▶ _To do_
Scan the entries that follow for the word "created", then report every line in which it appears.

▼

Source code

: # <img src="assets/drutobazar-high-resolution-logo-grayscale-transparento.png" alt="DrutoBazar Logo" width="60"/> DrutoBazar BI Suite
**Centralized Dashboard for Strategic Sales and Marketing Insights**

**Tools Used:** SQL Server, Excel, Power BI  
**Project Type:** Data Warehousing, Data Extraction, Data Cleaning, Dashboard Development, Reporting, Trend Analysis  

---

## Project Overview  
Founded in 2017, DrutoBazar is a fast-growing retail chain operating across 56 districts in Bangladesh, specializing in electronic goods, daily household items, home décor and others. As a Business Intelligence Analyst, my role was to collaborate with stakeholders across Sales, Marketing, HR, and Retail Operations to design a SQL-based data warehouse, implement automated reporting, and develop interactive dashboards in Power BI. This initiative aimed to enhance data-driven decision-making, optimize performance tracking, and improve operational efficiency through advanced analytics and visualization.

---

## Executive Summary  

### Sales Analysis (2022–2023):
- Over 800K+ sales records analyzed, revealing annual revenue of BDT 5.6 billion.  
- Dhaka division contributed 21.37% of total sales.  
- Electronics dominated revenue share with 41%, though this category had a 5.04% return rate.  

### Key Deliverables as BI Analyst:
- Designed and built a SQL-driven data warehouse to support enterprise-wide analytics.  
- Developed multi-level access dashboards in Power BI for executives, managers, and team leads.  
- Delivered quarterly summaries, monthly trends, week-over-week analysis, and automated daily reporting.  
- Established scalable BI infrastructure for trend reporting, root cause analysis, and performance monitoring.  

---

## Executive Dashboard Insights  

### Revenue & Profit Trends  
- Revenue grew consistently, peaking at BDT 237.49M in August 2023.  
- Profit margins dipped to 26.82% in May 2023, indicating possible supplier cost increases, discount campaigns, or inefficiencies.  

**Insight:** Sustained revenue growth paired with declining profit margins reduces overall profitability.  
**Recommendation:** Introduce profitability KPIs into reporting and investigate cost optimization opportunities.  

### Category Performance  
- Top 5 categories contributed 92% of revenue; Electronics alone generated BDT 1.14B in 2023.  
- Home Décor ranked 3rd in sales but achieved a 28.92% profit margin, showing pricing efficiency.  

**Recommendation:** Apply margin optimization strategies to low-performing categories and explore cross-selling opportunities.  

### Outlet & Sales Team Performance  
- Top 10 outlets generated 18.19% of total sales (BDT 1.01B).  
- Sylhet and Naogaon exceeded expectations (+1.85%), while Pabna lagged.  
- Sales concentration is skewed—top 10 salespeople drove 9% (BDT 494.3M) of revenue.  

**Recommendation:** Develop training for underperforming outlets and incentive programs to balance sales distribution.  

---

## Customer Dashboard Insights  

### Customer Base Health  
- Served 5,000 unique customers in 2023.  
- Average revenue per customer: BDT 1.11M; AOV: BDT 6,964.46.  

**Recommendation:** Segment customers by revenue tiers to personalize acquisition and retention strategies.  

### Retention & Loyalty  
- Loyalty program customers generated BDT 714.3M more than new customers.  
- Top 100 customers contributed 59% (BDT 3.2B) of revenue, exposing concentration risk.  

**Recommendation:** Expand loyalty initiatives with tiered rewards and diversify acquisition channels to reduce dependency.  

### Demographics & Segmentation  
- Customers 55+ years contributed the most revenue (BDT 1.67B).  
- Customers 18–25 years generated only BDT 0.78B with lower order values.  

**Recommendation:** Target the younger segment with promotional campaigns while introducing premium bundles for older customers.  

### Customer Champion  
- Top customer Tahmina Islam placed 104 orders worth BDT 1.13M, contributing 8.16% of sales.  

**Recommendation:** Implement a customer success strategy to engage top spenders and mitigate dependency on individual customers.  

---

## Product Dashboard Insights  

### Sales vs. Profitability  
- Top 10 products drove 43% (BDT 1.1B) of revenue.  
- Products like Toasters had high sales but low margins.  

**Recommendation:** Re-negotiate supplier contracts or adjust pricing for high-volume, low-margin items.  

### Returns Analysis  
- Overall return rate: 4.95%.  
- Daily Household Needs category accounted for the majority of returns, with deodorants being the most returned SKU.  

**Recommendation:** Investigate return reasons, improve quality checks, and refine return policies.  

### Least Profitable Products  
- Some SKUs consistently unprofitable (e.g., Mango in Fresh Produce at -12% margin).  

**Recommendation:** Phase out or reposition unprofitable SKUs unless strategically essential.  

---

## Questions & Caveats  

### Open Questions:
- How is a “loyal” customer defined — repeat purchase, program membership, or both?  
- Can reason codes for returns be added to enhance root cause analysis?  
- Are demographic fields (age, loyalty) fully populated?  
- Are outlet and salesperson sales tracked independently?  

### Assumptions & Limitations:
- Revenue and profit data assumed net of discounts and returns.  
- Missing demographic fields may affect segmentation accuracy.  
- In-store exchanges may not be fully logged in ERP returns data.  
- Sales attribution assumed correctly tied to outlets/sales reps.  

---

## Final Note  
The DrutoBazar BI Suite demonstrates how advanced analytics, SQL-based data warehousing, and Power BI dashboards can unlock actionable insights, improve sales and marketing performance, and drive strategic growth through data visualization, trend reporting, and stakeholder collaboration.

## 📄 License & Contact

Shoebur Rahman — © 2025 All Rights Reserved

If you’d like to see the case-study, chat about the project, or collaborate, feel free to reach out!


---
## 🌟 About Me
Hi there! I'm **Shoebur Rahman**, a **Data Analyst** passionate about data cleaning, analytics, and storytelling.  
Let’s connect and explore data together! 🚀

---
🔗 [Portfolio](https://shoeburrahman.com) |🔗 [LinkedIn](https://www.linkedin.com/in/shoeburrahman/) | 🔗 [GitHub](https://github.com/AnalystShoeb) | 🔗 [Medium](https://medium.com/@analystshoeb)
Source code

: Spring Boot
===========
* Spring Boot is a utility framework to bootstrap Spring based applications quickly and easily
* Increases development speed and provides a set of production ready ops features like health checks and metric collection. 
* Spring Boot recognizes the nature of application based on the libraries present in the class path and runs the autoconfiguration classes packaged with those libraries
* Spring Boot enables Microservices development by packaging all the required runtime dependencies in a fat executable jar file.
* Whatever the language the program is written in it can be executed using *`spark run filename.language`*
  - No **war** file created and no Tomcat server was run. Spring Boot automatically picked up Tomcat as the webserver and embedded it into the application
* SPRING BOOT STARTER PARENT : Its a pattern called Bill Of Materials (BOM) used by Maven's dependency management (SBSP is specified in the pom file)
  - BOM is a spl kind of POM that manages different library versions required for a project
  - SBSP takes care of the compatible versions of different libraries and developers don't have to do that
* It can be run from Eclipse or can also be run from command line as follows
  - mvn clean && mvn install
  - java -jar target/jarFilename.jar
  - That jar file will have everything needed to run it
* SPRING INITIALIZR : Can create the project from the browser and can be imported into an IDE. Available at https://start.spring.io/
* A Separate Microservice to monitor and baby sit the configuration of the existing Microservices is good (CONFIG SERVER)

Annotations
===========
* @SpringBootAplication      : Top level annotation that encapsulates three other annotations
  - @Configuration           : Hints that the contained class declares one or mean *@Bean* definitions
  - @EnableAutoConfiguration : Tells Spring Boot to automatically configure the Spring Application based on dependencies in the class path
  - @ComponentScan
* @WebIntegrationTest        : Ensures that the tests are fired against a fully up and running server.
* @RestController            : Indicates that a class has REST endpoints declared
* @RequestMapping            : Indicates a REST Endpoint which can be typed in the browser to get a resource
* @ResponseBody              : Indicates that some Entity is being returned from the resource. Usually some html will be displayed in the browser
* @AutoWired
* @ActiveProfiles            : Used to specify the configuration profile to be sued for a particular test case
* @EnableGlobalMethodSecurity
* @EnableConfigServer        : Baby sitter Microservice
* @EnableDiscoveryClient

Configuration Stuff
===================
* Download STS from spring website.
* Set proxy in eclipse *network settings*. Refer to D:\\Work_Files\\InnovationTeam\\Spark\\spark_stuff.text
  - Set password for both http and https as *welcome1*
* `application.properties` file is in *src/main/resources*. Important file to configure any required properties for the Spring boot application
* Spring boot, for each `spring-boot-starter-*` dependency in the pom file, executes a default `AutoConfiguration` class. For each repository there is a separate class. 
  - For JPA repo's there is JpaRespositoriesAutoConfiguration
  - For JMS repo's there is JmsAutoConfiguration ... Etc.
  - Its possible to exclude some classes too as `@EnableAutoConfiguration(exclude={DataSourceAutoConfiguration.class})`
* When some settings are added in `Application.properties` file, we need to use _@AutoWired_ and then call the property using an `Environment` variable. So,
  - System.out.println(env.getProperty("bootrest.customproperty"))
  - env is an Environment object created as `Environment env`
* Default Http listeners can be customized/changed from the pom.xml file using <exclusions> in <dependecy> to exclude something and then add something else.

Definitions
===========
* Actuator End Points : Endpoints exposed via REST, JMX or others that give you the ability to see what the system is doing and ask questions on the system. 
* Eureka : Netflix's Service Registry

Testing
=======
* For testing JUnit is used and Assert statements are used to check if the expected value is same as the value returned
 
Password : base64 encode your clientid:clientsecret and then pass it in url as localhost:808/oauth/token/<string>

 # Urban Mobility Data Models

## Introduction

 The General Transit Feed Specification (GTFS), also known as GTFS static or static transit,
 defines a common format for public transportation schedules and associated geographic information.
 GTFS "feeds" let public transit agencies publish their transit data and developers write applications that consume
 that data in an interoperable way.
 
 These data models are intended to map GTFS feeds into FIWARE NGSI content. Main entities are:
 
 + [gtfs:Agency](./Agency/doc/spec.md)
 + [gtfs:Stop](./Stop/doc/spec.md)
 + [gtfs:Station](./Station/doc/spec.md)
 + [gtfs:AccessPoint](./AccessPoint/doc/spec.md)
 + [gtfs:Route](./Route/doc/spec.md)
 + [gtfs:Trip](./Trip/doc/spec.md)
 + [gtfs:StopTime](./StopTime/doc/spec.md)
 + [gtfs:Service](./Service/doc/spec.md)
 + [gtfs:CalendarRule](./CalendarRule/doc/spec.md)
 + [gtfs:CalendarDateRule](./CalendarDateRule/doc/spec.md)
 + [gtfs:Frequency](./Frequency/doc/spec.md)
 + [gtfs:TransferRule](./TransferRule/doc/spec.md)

▲

▶ _Exercise result_
  - No **war** file created and no Tomcat server was run. Spring Boot automatically picked up Tomcat as the webserver and embedded it into the application
  - env is an Environment object created as `Environment env`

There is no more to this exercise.